Par Julie Legault
Depuis deux ans, j’ai le bonheur d’enseigner le yoga à CAMMAC (Canadian Amateur Musicians, Musiciens amateurs du Canada). Il s’agit d’un camp musical pour musicien.nes. amateurs situé à Harrington aux abords du magnifique lac Macdonald. Il existe depuis 1953 et est né de la volonté de deux frères musiciens, George et Carl Little aidés de leurs femmes Madeleine et France. Pour en savoir plus sur l’historique, consultez le site ici.
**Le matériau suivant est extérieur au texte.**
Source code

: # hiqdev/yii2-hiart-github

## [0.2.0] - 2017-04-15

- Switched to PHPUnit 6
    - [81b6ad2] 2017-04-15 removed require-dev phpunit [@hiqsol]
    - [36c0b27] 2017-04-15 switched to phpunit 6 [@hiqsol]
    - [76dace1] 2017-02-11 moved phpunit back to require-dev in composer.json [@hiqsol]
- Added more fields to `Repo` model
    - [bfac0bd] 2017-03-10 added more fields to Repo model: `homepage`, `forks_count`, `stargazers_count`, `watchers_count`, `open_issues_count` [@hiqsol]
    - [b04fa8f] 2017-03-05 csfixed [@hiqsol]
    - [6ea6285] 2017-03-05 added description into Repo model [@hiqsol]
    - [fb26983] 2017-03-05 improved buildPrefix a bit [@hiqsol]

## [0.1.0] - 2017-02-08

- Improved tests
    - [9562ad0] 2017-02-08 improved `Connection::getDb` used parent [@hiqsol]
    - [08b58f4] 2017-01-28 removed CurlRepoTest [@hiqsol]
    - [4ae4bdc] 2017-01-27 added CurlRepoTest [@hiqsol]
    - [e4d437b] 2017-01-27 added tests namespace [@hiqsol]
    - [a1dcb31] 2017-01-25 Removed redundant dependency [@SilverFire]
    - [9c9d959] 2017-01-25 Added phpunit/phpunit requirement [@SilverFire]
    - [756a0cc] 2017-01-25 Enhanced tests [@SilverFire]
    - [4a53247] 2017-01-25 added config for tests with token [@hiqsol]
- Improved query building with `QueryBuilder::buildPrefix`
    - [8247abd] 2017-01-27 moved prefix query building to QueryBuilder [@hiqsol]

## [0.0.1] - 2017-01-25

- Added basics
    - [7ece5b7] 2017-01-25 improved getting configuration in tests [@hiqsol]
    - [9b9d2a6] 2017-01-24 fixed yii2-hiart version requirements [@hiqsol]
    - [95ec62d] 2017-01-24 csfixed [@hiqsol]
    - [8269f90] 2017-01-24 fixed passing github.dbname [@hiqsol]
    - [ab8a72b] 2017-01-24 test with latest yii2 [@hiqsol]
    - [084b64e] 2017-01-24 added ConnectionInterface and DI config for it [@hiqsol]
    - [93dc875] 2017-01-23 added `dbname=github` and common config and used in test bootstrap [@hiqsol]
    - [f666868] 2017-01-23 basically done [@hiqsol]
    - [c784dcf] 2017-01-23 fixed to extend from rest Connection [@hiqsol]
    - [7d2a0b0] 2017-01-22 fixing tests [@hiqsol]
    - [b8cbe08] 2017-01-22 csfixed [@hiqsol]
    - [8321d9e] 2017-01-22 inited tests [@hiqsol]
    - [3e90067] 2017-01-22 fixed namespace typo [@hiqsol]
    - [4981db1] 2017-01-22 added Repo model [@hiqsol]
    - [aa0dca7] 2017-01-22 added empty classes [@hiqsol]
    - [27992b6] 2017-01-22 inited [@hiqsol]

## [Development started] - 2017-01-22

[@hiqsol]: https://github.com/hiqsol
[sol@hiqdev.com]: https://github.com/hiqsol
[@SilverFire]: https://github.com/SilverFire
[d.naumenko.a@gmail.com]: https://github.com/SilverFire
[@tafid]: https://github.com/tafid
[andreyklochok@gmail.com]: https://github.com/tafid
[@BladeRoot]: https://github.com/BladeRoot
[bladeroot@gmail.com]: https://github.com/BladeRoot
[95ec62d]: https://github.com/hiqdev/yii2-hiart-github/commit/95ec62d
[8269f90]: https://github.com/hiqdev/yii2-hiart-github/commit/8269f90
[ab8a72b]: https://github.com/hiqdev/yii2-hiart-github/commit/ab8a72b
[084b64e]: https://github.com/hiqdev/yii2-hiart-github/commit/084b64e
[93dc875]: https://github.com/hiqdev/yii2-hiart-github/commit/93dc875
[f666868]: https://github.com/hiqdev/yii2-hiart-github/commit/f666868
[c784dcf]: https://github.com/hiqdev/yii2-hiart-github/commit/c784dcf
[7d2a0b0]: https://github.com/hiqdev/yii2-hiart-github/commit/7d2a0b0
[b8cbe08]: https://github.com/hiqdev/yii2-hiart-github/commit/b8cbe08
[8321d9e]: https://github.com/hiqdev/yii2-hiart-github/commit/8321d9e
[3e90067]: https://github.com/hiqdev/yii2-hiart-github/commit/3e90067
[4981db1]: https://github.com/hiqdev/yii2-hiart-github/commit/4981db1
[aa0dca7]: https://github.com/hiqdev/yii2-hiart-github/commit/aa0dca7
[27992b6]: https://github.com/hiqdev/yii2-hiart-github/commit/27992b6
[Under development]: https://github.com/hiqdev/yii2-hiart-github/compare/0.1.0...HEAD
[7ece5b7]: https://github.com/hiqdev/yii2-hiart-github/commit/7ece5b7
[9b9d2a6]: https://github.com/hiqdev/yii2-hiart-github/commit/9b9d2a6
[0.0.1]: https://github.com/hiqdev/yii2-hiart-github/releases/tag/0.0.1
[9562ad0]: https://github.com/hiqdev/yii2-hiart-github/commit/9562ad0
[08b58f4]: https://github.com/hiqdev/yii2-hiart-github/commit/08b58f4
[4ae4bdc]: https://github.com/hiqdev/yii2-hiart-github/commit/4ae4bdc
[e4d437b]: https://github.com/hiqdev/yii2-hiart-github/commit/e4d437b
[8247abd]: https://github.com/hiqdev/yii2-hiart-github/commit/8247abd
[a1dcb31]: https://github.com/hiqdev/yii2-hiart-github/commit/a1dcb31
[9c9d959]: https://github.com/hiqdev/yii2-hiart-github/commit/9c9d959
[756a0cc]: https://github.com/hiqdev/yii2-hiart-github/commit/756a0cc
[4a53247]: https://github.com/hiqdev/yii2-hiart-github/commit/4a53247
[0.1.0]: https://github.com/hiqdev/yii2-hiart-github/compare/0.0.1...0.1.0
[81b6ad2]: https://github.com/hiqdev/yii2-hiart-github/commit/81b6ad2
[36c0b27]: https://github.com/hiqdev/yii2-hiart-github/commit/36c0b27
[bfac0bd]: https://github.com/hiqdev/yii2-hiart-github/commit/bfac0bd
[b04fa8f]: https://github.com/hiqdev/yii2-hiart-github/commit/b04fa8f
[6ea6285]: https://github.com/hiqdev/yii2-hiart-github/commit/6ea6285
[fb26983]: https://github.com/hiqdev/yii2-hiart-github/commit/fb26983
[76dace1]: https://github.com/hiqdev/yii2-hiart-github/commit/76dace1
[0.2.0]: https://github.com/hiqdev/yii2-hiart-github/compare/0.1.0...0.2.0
Durant sept semaines l’été, des activités musicales sont offertes avec thématiques : par exemple, la semaine 1 est dédiée à la musique vocale, chorale et aux harmonies (instruments à vents et percussions). On y propose également une semaine sur le jazz, la musique du monde et Broadway. Aussi, durant l’année, des activités sont offertes lors de la semaine de relâche à l’hiver, à la fin de semaine de l’Action de grâce à l’automne et la fin de semaine des Patriotes au printemps. Tous les ateliers sont soigneusement préparés et animés par d’excellent.e.s professionnel.le.s du milieu de la musique, en plus de d’autres disciplines comme la danse, les arts visuels et le… yoga. Il s’agit d’un véritable privilège de profiter de leur riches enseignements et expériences de vie.
Les activités offertes sont pour les enfants, les adolescents et les adultes. La musique unit les humains, petits et grands. CAMMAC est une belle et grande famille. En effet, nous passons nos journées à être ensemble, à partager les repas, les cours, la musique… J’y ai fait de magnifiques et inspirantes rencontres!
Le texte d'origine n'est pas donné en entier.